What you have to do | Images embedded in the records are excluded; print everything else exactly as given.
═══ Material for this exercise
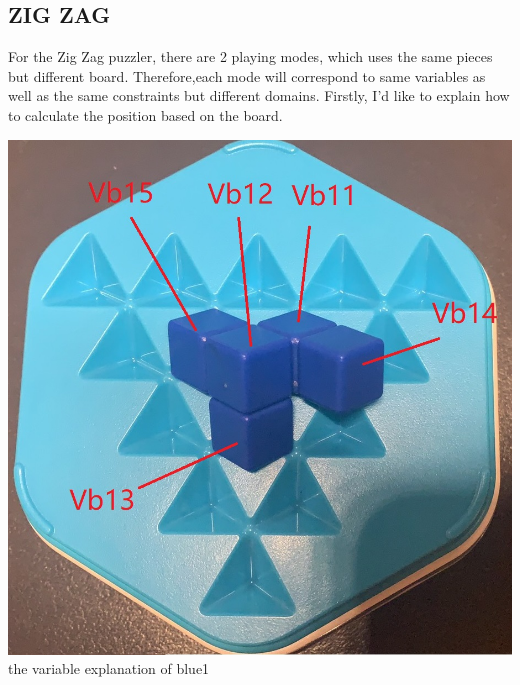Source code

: \subsection{ZIG ZAG}
For the Zig Zag puzzler, there are 2 playing modes, which uses the same pieces but different board. Therefore,each mode will correspond to same variables as well as the same constraints but different domains.
Firstly, I'd like to explain how to calculate the position based on the board.
\begin{center}
\includegraphics[scale=0.2]{figs/3Dblue1.jpg}\\
the variable explanation of blue1\\
\end{center}
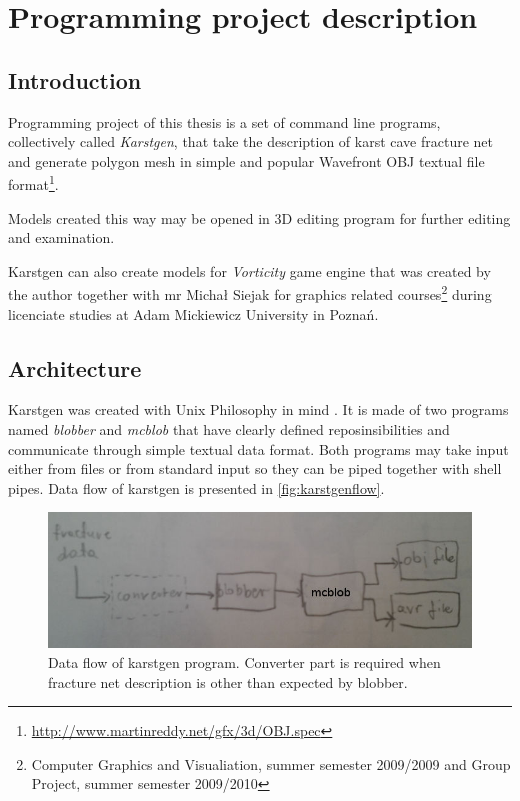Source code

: \chapter{Programming project description}
\label{chap:project}
\section{Introduction}

Programming project of this thesis is a set of command line programs, collectively
called \emph{Karstgen}, that take
the description of karst cave fracture net and generate polygon mesh in
simple and popular Wavefront OBJ textual file format\footnote{\url{http://www.martinreddy.net/gfx/3d/OBJ.spec}}.

Models created this way may be opened in 3D editing program for further editing
and examination.

Karstgen can also create models for \emph{Vorticity} game engine that was created
by the author together with mr Michał Siejak for graphics related courses\footnote{Computer
  Graphics and Visualiation, summer semester 2009/2009 and Group Project, summer
semester 2009/2010} during licenciate studies at Adam Mickiewicz University in
Poznań.

\section{Architecture}

Karstgen was created with Unix Philosophy in mind \parencite{raymond2003art}.
It is made of two programs named \emph{blobber} and \emph{mcblob} that have
clearly defined reposinsibilities and communicate through simple textual data
format.  Both programs may take input either from files or from standard input
so they can be piped together with shell pipes. Data flow of karstgen is
presented in \autoref{fig:karstgenflow}.
\begin{figure}[ht]
  \begin{center}
    \includegraphics[width=\textwidth]{chapters/project/karstgenflow.jpg}
  \end{center}
  \caption{Data flow of karstgen program. Converter part is required when fracture
  net description is other than expected by blobber.}
  \label{fig:karstgenflow}
\end{figure}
══════
Finished exercise |
Source code

: \subsection{ZIG ZAG}
For the Zig Zag puzzler, there are 2 playing modes, which uses the same pieces but different board. Therefore,each mode will correspond to same variables as well as the same constraints but different domains.
Firstly, I'd like to explain how to calculate the position based on the board.
\begin{center}
\includegraphics[scale=0.2]{figs/3Dblue1.jpg}\\
the variable explanation of blue1\\
\end{center}
Source code

: \chapter{Programming project description}
\label{chap:project}
\section{Introduction}

Programming project of this thesis is a set of command line programs, collectively
called \emph{Karstgen}, that take
the description of karst cave fracture net and generate polygon mesh in
simple and popular Wavefront OBJ textual file format\footnote{\url{http://www.martinreddy.net/gfx/3d/OBJ.spec}}.

Models created this way may be opened in 3D editing program for further editing
and examination.

Karstgen can also create models for \emph{Vorticity} game engine that was created
by the author together with mr Michał Siejak for graphics related courses\footnote{Computer
  Graphics and Visualiation, summer semester 2009/2009 and Group Project, summer
semester 2009/2010} during licenciate studies at Adam Mickiewicz University in
Poznań.

\section{Architecture}

Karstgen was created with Unix Philosophy in mind \parencite{raymond2003art}.
It is made of two programs named \emph{blobber} and \emph{mcblob} that have
clearly defined reposinsibilities and communicate through simple textual data
format.  Both programs may take input either from files or from standard input
so they can be piped together with shell pipes. Data flow of karstgen is
presented in \autoref{fig:karstgenflow}.
\begin{figure}[ht]
  \begin{center}
    \includegraphics[width=\textwidth]{chapters/project/karstgenflow.jpg}
  \end{center}
  \caption{Data flow of karstgen program. Converter part is required when fracture
  net description is other than expected by blobber.}
  \label{fig:karstgenflow}
\end{figure}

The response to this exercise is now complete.